<<<<
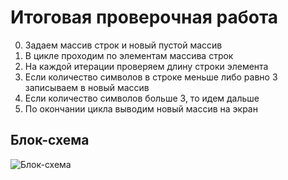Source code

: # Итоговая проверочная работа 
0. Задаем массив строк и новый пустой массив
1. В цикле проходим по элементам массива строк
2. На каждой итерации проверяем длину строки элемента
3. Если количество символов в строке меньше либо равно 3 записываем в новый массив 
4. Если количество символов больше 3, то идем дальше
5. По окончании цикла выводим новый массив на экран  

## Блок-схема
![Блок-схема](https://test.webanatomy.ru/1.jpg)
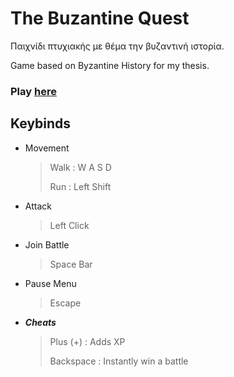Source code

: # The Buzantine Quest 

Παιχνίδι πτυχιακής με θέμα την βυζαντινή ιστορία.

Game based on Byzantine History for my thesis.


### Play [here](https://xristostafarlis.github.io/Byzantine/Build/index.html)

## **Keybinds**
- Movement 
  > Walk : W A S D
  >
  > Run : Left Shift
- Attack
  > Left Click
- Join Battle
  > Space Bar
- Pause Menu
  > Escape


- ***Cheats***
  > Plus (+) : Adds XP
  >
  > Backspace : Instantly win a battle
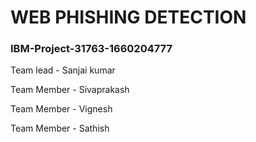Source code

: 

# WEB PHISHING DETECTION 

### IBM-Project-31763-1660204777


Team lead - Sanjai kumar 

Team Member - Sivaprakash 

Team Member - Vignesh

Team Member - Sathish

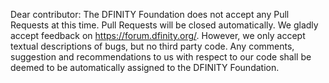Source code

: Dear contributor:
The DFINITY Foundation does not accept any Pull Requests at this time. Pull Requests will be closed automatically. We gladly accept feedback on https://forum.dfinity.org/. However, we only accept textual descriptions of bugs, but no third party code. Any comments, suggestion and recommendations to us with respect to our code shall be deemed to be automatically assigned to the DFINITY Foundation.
>>>>
<<<<
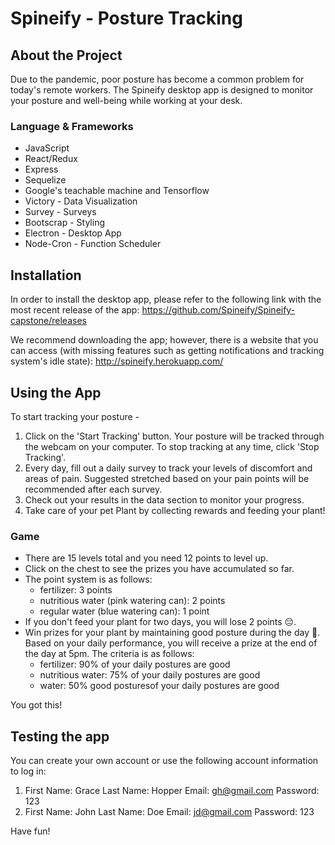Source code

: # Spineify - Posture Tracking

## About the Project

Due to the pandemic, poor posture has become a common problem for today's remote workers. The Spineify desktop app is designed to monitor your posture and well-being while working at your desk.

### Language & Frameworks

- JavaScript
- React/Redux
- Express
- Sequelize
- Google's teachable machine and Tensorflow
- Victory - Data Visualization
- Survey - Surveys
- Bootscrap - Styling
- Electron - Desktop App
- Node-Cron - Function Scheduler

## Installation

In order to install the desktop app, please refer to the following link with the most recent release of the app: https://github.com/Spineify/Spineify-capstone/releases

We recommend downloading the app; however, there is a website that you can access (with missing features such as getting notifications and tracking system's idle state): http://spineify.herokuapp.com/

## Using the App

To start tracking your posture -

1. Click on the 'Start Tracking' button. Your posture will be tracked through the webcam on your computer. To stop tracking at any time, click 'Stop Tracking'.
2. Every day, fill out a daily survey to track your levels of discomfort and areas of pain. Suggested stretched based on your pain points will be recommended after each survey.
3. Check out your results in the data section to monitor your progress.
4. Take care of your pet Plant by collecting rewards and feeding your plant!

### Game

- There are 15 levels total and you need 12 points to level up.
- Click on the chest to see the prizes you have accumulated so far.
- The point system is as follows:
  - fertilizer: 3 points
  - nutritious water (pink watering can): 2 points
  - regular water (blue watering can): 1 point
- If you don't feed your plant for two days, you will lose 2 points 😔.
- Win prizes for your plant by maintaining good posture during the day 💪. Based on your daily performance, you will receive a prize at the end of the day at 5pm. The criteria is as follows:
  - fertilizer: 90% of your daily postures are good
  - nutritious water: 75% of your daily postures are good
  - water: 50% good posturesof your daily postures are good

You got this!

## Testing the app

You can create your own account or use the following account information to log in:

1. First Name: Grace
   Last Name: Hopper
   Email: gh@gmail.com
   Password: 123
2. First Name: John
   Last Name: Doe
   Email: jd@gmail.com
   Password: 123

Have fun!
>>>>
What you should do
Using only the listing above, restate exactly the lines from the line containing "## Installation" through the line containing "Email: jd@gmail.com", both included.

Exercise result
## Installation

In order to install the desktop app, please refer to the following link with the most recent release of the app: https://github.com/Spineify/Spineify-capstone/releases

We recommend downloading the app; however, there is a website that you can access (with missing features such as getting notifications and tracking system's idle state): http://spineify.herokuapp.com/

## Using the App

To start tracking your posture -

1. Click on the 'Start Tracking' button. Your posture will be tracked through the webcam on your computer. To stop tracking at any time, click 'Stop Tracking'.
2. Every day, fill out a daily survey to track your levels of discomfort and areas of pain. Suggested stretched based on your pain points will be recommended after each survey.
3. Check out your results in the data section to monitor your progress.
4. Take care of your pet Plant by collecting rewards and feeding your plant!

### Game

- There are 15 levels total and you need 12 points to level up.
- Click on the chest to see the prizes you have accumulated so far.
- The point system is as follows:
  - fertilizer: 3 points
  - nutritious water (pink watering can): 2 points
  - regular water (blue watering can): 1 point
- If you don't feed your plant for two days, you will lose 2 points 😔.
- Win prizes for your plant by maintaining good posture during the day 💪. Based on your daily performance, you will receive a prize at the end of the day at 5pm. The criteria is as follows:
  - fertilizer: 90% of your daily postures are good
  - nutritious water: 75% of your daily postures are good
  - water: 50% good posturesof your daily postures are good

You got this!

## Testing the app

You can create your own account or use the following account information to log in:

1. First Name: Grace
   Last Name: Hopper
   Email: gh@gmail.com
   Password: 123
2. First Name: John
   Last Name: Doe
   Email: jd@gmail.com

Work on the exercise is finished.